### DATA FOR REVIEW

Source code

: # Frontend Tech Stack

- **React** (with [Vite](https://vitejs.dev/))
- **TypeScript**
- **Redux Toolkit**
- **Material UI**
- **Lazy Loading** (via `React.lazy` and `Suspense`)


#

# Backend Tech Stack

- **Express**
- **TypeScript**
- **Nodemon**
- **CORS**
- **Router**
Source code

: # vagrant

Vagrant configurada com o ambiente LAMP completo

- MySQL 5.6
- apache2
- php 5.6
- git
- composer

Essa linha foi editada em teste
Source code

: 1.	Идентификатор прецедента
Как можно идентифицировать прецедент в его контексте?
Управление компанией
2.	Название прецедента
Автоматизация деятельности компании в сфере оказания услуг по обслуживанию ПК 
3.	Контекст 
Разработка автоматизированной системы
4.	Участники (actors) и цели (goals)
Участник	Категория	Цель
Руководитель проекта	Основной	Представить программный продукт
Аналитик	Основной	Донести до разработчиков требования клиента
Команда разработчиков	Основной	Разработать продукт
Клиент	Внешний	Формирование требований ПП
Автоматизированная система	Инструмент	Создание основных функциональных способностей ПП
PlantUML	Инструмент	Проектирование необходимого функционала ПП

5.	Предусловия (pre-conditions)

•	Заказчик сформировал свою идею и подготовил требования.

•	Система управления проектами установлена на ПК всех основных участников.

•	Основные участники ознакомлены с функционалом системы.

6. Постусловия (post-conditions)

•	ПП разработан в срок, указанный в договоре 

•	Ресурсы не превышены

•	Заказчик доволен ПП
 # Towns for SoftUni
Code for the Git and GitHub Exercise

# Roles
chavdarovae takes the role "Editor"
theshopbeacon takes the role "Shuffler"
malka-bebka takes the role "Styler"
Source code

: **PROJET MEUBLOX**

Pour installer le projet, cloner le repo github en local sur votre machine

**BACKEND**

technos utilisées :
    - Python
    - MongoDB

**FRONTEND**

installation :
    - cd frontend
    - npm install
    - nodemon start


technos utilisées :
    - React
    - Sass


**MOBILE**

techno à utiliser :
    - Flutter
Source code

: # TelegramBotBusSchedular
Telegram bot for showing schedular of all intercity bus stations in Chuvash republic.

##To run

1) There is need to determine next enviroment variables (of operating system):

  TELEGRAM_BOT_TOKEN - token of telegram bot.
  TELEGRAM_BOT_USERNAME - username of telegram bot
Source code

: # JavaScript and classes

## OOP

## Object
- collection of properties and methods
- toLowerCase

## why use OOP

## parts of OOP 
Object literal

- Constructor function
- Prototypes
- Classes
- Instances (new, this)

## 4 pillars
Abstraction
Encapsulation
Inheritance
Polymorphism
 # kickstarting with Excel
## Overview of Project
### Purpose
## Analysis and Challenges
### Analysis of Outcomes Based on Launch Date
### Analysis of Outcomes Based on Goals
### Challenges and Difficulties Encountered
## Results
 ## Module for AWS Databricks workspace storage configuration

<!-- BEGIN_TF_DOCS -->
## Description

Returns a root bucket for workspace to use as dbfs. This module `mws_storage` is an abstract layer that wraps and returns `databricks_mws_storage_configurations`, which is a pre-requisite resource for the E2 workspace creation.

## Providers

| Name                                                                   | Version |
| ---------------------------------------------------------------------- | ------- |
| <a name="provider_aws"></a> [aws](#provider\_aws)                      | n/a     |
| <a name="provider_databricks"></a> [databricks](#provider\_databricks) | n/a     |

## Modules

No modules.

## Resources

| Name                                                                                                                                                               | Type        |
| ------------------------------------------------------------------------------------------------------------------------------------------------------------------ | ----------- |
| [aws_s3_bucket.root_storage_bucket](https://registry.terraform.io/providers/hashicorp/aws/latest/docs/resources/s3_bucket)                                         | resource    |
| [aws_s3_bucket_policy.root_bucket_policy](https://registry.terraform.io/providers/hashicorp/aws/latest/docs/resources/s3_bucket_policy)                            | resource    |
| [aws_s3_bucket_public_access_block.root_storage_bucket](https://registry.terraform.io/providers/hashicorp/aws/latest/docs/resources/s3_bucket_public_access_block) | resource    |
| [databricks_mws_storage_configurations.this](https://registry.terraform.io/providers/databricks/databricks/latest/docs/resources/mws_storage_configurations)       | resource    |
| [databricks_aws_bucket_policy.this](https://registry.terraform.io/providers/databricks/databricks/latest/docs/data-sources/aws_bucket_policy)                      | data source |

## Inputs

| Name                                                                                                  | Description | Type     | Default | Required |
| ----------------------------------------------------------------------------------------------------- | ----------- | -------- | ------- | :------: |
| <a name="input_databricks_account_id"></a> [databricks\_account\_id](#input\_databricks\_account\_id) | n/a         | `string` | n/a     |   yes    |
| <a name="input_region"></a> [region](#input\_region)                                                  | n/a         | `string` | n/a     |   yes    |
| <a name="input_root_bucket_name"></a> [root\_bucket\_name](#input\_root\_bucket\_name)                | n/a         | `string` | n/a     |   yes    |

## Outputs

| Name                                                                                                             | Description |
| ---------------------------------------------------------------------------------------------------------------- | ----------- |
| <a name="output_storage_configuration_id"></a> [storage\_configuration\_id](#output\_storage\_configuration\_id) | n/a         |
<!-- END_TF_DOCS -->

######

Bring together all lines in the records where the word "системы" is found.

Разработка автоматизированной системы
•	Основные участники ознакомлены с функционалом системы.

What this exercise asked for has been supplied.